### PROBLEM DESCRIPTION
Could you please return each line of the data that has the word "respective"?

### THE INPUT
* * * * * * * * *

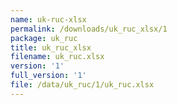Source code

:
```yaml
---
name: uk-ruc-xlsx
permalink: /downloads/uk_ruc_xlsx/1
package: uk_ruc
title: uk_ruc_xlsx
filename: uk_ruc.xlsx
version: '1'
full_version: '1'
file: /data/uk_ruc/1/uk_ruc.xlsx
---
```

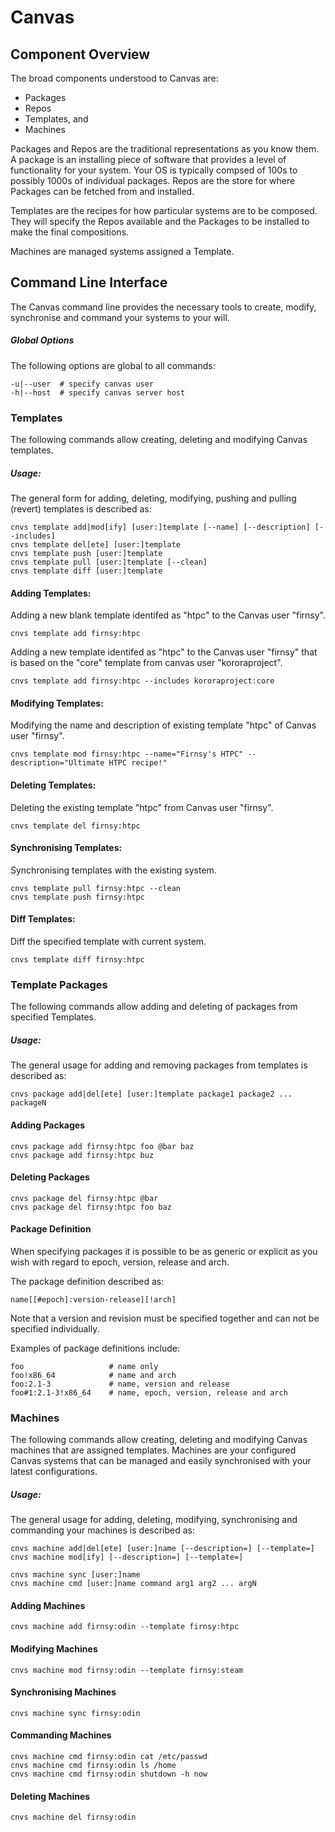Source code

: # Canvas




## Component Overview
The broad components understood to Canvas are:

 * Packages
 * Repos
 * Templates, and
 * Machines

Packages and Repos are the traditional representations as you know them. A package is an installing piece of software that provides a level of functionality for your system. Your OS is typically compsed of 100s to possibly 1000s of individual packages. Repos are the store for where Packages can be fetched from and installed.

Templates are the recipes for how particular systems are to be composed. They will specify the Repos available and the Packages to be installed to make the final compositions.

Machines are managed systems assigned a Template.



## Command Line Interface

The Canvas command line provides the necessary tools to create, modify, synchronise and command your systems to your will.

##### Global Options
The following options are global to all commands:
```
-u|--user  # specify canvas user
-h|--host  # specify canvas server host
```

### Templates
The following commands allow creating, deleting and modifying Canvas templates.

##### Usage:
The general form for adding, deleting, modifying, pushing and pulling (revert) templates is described as:
```
cnvs template add|mod[ify] [user:]template [--name] [--description] [--includes]
cnvs template del[ete] [user:]template
cnvs template push [user:]template
cnvs template pull [user:]template [--clean]
cnvs template diff [user:]template
```

#### Adding Templates:
Adding a new blank template identifed as "htpc" to the Canvas user "firnsy".
```
cnvs template add firnsy:htpc
```

Adding a new template identifed as "htpc" to the Canvas user "firnsy" that is based on the "core" template from canvas user "kororaproject".
```
cnvs template add firnsy:htpc --includes kororaproject:core
```


#### Modifying Templates:
Modifying the name and description of existing template "htpc" of Canvas user "firnsy".
```
cnvs template mod firnsy:htpc --name="Firnsy's HTPC" --description="Ultimate HTPC recipe!"
```

#### Deleting Templates:
Deleting the existing template "htpc" from Canvas user "firnsy".
```
cnvs template del firnsy:htpc
```

#### Synchronising Templates:
Synchronising templates with the existing system.
```
cnvs template pull firnsy:htpc --clean
cnvs template push firnsy:htpc
```

#### Diff Templates:
Diff the specified template with current system.
```
cnvs template diff firnsy:htpc
```

### Template Packages
The following commands allow adding and deleting of packages from specified Templates.

##### Usage:
The general usage for adding and removing packages from templates is described as:
```
cnvs package add|del[ete] [user:]template package1 package2 ... packageN
```

#### Adding Packages
```
cnvs package add firnsy:htpc foo @bar baz
cnvs package add firnsy:htpc buz
```

#### Deleting Packages
```
cnvs package del firnsy:htpc @bar
cnvs package del firnsy:htpc foo baz
```

#### Package Definition
When specifying packages it is possible to be as generic or explicit as you wish with regard to epoch, version, release and arch.

The package definition described as:
```
name[[#epoch]:version-release][!arch]
```
Note that a version and revision must be specified together and can not be specified individually.

Examples of package definitions include:
```
foo                   # name only
foo!x86_64            # name and arch
foo:2.1-3             # name, version and release
foo#1:2.1-3!x86_64    # name, epoch, version, release and arch
```

### Machines
The following commands allow creating, deleting and modifying Canvas machines that are assigned templates. Machines are your configured Canvas systems that can be managed and easily synchronised with your latest configurations.


##### Usage:
The general usage for adding, deleting, modifying, synchronising and commanding your machines is described as:
```
cnvs machine add|del[ete] [user:]name [--description=] [--template=]
cnvs machine mod[ify] [--description=] [--template=]

cnvs machine sync [user:]name
cnvs machine cmd [user:]name command arg1 arg2 ... argN
```

#### Adding Machines
```
cnvs machine add firnsy:odin --template firnsy:htpc
```

#### Modifying Machines
```
cnvs machine mod firnsy:odin --template firnsy:steam
```


#### Synchronising Machines
```
cnvs machine sync firnsy:odin
```


#### Commanding Machines
```
cnvs machine cmd firnsy:odin cat /etc/passwd
cnvs machine cmd firnsy:odin ls /home
cnvs machine cmd firnsy:odin shutdown -h now
```


#### Deleting Machines
```
cnvs machine del firnsy:odin
```

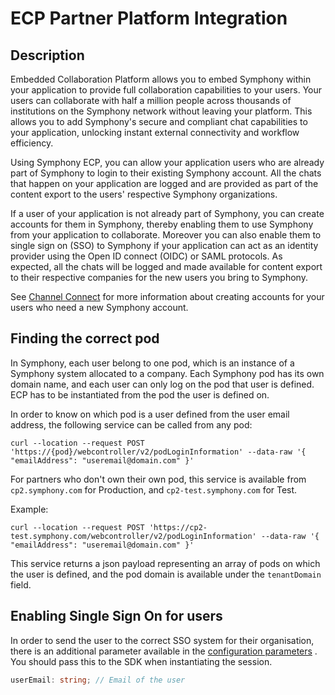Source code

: # ECP Partner Platform Integration

## Description

Embedded Collaboration Platform allows you to embed Symphony within your application to provide full collaboration capabilities to your users. Your users can collaborate with half a million people across thousands of institutions on the Symphony network without leaving your platform. This allows you to add Symphony's secure and compliant chat capabilities to your application, unlocking instant external connectivity and workflow efficiency. &#x20;

Using Symphony ECP, you can allow your application users who are already part of Symphony to login to their existing Symphony account. All the chats that happen on your application are logged and are provided as part of the content export to the users' respective Symphony organizations.&#x20;

If a user of your application is not already part of Symphony, you can create accounts for them in Symphony, thereby enabling them to use Symphony from your application to collaborate. Moreover you can also enable them to single sign on (SSO) to Symphony if your application can act as an identity provider using the Open ID connect (OIDC) or SAML protocols. As expected, all the chats will be logged and made available for content export to their respective companies for the new users you bring to Symphony.&#x20;

See [Channel Connect](https://app.gitbook.com/o/-MB5vuhMZDPnMHgoaIX-/s/4uJeX0uviD4DcU2ZVSdt/) for more information about creating accounts for your users who need a new Symphony account.&#x20;



## Finding the correct pod

In Symphony, each user belong to one pod, which is an instance of a Symphony system allocated to a company. Each Symphony pod has its own domain name, and each user can only log on the pod that user is defined. ECP has to be instantiated from the pod the user is defined on.

In order to know on which pod is a user defined from the user email address, the following service can be called from any pod:&#x20;

`curl --location --request POST 'https://{pod}/webcontroller/v2/podLoginInformation' --data-raw '{ "emailAddress": "useremail@domain.com" }'`

For partners who don't own their own pod, this service is available from `cp2.symphony.com` for Production, and `cp2-test.symphony.com` for Test.

Example:

`curl --location --request POST 'https://cp2-test.symphony.com/webcontroller/v2/podLoginInformation' --data-raw '{ "emailAddress": "useremail@domain.com" }'`

This service returns a json payload representing an array of pods on which the user is defined, and the pod domain is available under the `tenantDomain` field.



## Enabling Single Sign On for users

In order to send the user to the correct SSO system for their organisation, there is an additional parameter available in the [configuration parameters](./#configuration-parameters) . You should pass this to the SDK when instantiating the session.

```typescript
userEmail: string; // Email of the user
```

<mark style="background-color:green;"></mark>

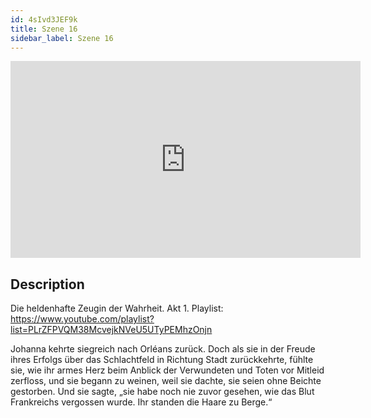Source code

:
 ```yaml
---
id: 4sIvd3JEF9k
title: Szene 16
sidebar_label: Szene 16
---
```


<iframe
  width="560"
  height="315"
  src="https://www.youtube.com/embed/4sIvd3JEF9k"
  title="YouTube video player"
  frameborder="0"
  allow="accelerometer; autoplay; clipboard-write; encrypted-media; gyroscope; picture-in-picture; web-share"
  referrerpolicy="strict-origin-when-cross-origin"
  allowfullscreen
></iframe>

## Description

Die heldenhafte Zeugin der Wahrheit. Akt 1. 
Playlist: https://www.youtube.com/playlist?list=PLrZFPVQM38McvejkNVeU5UTyPEMhzOnjn 

Johanna kehrte siegreich nach Orléans zurück. Doch als sie in der Freude ihres Erfolgs über das Schlachtfeld in Richtung Stadt zurückkehrte, fühlte sie, wie ihr armes Herz beim Anblick der Verwundeten und Toten vor Mitleid zerfloss, und sie begann zu weinen, weil sie dachte, sie seien ohne Beichte gestorben. Und sie sagte, „sie habe noch nie zuvor gesehen, wie das Blut Frankreichs vergossen wurde. Ihr standen die Haare zu Berge.“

* * * * * * * * *

### REPLY TO THE EXERCISE
Using Symphony ECP, you can allow your application users who are already part of Symphony to login to their existing Symphony account. All the chats that happen on your application are logged and are provided as part of the content export to the users' respective Symphony organizations.&#x20;
If a user of your application is not already part of Symphony, you can create accounts for them in Symphony, thereby enabling them to use Symphony from your application to collaborate. Moreover you can also enable them to single sign on (SSO) to Symphony if your application can act as an identity provider using the Open ID connect (OIDC) or SAML protocols. As expected, all the chats will be logged and made available for content export to their respective companies for the new users you bring to Symphony.&#x20;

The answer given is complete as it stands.